## THE RECORDS
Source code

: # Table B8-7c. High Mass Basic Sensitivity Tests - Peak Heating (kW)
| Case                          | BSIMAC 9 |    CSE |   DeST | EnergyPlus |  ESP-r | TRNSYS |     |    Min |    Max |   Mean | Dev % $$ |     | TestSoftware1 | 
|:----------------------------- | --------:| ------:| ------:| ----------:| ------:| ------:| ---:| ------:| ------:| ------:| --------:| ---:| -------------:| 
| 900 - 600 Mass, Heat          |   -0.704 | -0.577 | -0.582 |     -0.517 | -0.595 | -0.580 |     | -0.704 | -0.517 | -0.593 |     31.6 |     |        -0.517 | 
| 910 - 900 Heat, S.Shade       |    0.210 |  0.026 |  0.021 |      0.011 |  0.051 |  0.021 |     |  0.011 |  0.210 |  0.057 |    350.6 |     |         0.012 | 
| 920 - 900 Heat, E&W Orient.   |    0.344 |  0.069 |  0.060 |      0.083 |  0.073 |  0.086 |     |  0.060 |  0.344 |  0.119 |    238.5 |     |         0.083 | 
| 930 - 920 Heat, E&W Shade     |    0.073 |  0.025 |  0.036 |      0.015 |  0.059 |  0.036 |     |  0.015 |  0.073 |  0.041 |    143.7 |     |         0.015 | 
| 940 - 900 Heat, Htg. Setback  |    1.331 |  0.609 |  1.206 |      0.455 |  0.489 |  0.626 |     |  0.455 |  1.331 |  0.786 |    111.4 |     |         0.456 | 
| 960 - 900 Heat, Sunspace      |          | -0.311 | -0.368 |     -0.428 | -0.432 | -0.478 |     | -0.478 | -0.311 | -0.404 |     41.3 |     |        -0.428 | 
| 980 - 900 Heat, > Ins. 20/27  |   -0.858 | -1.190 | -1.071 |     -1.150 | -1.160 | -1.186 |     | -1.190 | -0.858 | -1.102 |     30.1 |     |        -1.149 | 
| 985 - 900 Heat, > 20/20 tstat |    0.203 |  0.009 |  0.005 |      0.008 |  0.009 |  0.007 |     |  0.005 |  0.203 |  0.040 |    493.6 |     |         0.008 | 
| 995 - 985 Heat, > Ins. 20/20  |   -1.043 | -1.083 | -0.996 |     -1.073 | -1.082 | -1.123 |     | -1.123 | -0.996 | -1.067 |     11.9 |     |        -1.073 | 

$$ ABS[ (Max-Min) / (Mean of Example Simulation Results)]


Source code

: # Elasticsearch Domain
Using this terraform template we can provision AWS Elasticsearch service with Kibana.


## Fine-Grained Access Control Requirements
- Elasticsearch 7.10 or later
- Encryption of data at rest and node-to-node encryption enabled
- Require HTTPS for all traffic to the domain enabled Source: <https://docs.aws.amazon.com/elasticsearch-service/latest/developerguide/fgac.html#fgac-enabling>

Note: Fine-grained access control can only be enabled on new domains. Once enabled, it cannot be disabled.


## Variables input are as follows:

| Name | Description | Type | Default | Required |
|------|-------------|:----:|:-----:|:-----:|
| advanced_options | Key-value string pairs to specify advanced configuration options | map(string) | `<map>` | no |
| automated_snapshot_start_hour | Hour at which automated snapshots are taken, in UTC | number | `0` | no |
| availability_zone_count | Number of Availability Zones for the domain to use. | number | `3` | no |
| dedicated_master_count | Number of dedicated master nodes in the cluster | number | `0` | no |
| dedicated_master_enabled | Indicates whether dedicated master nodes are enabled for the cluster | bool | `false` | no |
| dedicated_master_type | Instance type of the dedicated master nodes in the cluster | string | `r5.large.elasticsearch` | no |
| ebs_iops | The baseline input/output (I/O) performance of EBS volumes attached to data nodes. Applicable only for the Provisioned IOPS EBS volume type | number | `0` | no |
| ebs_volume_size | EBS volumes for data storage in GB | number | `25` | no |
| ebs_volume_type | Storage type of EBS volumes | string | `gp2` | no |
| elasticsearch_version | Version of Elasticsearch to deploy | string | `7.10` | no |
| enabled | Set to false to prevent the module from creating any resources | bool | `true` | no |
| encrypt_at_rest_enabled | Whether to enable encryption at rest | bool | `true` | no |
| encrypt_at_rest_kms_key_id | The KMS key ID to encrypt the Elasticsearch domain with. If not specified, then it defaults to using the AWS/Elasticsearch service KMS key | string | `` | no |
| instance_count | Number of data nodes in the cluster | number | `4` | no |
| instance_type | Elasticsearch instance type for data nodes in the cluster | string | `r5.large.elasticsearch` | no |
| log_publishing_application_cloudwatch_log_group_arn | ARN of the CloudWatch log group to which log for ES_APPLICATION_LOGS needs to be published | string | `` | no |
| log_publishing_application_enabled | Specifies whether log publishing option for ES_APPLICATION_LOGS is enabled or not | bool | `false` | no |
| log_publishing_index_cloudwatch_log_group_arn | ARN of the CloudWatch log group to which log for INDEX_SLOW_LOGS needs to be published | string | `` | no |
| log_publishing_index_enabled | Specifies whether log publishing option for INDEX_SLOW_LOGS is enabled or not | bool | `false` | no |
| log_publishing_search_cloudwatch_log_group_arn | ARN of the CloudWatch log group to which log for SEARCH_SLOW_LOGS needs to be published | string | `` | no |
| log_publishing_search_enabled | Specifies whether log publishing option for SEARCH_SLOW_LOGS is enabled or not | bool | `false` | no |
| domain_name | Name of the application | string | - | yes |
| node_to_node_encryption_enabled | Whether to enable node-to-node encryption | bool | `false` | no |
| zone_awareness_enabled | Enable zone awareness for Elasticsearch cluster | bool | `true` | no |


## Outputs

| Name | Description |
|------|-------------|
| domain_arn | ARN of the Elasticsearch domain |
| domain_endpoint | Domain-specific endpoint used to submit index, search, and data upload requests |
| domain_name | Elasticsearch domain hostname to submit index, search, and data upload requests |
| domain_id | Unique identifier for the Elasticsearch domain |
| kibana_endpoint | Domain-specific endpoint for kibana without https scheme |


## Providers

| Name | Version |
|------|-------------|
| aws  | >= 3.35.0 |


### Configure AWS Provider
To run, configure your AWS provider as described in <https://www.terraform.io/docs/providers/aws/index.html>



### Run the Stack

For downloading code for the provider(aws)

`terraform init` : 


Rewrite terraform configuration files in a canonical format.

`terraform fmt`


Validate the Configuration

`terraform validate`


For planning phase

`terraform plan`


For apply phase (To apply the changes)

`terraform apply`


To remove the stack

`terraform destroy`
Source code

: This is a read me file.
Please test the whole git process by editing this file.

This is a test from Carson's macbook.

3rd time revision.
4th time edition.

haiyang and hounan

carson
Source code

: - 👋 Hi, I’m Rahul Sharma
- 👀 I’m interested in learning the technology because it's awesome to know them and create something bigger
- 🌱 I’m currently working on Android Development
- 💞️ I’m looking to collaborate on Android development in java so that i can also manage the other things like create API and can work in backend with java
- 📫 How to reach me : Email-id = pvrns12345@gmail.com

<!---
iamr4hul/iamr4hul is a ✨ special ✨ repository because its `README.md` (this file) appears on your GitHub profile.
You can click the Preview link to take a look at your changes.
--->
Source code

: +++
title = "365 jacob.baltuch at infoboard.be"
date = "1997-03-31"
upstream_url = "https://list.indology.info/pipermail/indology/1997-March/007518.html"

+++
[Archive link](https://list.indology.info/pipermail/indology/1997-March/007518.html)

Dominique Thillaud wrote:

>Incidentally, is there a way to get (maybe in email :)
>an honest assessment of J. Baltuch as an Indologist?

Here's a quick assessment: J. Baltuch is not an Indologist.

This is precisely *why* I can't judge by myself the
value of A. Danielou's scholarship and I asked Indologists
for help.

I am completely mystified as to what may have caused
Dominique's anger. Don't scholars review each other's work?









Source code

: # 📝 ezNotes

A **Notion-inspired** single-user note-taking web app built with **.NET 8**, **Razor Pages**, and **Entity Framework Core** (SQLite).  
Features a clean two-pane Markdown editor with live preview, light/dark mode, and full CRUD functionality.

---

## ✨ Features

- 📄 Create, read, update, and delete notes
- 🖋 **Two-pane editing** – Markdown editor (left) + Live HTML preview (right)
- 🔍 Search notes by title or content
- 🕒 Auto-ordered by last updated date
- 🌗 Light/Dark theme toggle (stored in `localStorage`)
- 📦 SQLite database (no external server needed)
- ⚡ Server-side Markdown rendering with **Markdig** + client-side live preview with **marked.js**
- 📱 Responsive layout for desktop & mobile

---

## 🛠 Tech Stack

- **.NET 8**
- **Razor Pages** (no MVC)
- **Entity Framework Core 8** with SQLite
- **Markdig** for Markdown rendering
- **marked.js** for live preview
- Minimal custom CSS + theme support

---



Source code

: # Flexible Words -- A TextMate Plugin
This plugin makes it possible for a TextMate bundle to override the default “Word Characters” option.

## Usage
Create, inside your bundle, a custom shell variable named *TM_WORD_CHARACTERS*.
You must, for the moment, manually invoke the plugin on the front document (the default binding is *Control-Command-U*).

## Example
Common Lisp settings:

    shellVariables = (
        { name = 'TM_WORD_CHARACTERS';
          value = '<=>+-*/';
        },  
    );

## TASK PROMPT
Copy each line from the entries above that has the word "Example" in it.

## SOLUTION TO THIS PROBLEM
$$ ABS[ (Max-Min) / (Mean of Example Simulation Results)]
## Example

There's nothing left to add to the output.